Keep a Watch on What the Policy Covers

Key point
  • When deciding if a policy responds to a claim remember to ask the correct question.

In Kalloghlian v Chubb Insurance Company of Australia Ltd [2016] NSWSC 902, an insured made a claim under a contents policy for a lost Rolex watch. The insurer rejected the claim and the insured commenced proceedings in Local Court.  The magistrate found in favour of the insurer. The insured appealed to the NSW Supreme Court asserting an error of law.

The Supreme Court allowed the appeal and remitted the matter to the Local Court to be re-heard. The basis for that conclusion was that the magistrate had given inadequate reasons for his decision. However the Supreme Court took the opportunity to comment on the evidence, the policy and the magistrate’s analysis.

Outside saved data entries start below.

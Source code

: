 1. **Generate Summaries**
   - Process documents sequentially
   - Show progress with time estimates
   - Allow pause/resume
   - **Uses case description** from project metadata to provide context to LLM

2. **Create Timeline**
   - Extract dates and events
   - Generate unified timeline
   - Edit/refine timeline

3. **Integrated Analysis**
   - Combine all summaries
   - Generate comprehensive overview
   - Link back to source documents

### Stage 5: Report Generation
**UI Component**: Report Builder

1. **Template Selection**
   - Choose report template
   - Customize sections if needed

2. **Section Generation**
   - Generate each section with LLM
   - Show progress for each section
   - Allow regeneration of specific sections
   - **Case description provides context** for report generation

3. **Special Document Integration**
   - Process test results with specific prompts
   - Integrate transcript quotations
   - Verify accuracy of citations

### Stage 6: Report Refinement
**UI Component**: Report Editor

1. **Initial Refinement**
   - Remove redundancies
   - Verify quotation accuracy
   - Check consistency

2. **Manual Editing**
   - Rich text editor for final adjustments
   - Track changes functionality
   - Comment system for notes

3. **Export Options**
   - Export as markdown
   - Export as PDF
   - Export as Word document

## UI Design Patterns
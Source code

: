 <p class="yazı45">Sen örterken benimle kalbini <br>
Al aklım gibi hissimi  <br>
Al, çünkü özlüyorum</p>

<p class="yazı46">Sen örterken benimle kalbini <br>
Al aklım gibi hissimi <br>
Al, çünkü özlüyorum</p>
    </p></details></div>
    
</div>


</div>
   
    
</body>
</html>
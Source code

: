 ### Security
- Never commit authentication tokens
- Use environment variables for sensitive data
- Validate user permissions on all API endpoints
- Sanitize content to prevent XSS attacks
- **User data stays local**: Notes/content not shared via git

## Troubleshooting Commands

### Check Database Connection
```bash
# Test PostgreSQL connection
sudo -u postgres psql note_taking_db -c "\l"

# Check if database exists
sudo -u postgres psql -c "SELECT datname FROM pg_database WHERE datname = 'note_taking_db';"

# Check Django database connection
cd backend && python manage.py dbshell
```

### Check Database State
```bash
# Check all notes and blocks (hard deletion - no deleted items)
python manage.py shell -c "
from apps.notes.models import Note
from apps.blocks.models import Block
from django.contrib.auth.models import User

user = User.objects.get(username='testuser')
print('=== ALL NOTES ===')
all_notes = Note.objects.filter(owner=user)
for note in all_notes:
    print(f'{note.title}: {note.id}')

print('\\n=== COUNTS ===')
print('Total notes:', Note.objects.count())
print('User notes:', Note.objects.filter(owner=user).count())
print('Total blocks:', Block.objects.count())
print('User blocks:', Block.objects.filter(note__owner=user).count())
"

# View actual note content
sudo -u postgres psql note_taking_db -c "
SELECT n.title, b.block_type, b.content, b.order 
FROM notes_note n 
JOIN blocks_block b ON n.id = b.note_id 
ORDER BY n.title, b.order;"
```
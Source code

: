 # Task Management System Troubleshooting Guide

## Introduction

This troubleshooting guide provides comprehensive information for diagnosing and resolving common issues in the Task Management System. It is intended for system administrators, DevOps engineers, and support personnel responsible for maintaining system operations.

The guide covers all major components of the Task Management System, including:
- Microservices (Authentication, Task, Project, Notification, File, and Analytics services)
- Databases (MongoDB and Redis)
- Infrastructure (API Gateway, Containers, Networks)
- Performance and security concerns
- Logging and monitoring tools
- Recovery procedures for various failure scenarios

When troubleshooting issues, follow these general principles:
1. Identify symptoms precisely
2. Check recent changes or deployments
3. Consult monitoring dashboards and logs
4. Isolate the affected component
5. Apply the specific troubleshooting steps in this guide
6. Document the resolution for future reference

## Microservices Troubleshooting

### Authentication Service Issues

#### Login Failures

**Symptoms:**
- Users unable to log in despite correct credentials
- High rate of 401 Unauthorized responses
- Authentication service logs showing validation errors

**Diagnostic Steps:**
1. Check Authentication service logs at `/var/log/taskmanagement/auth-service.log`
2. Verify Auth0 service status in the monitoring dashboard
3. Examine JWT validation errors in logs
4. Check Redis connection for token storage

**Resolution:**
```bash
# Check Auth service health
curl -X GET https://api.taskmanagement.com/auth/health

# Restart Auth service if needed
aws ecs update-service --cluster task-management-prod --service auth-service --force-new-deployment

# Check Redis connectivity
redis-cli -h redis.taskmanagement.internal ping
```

The Supreme Court noted that there were possibly curious aspects to the claim including: first, with respect to the acquisition of the watch, the insured was unable to locate any receipt or other documentation relating to its purchase and he could not remember the jeweller from whom it was bought; and secondly, with respect to the loss, that the watch had either fallen off his wrist or was taken from him by an unknown person, that he said he endeavoured to make a complaint to a policeman at the beach but the policeman was not interested and that there was no formal report made to a police station.                                

The Supreme Court commented however that the magistrate seemed fixated on whether the insured could prove that he had purchased the watch and seems to have equated proof of purchase with satisfaction of the primary insuring clause. This is despite the fact that the policy provided cover for the loss of property not only which the insured owns but also possesses. The Court considered that the magistrate did not seem to have asked himself the correct question as to whether the insured brought himself within the insuring clause. By focusing on the purchase of the watch he appears to have overlooked entirely that it was sufficient that the insured establish that he possessed the watch.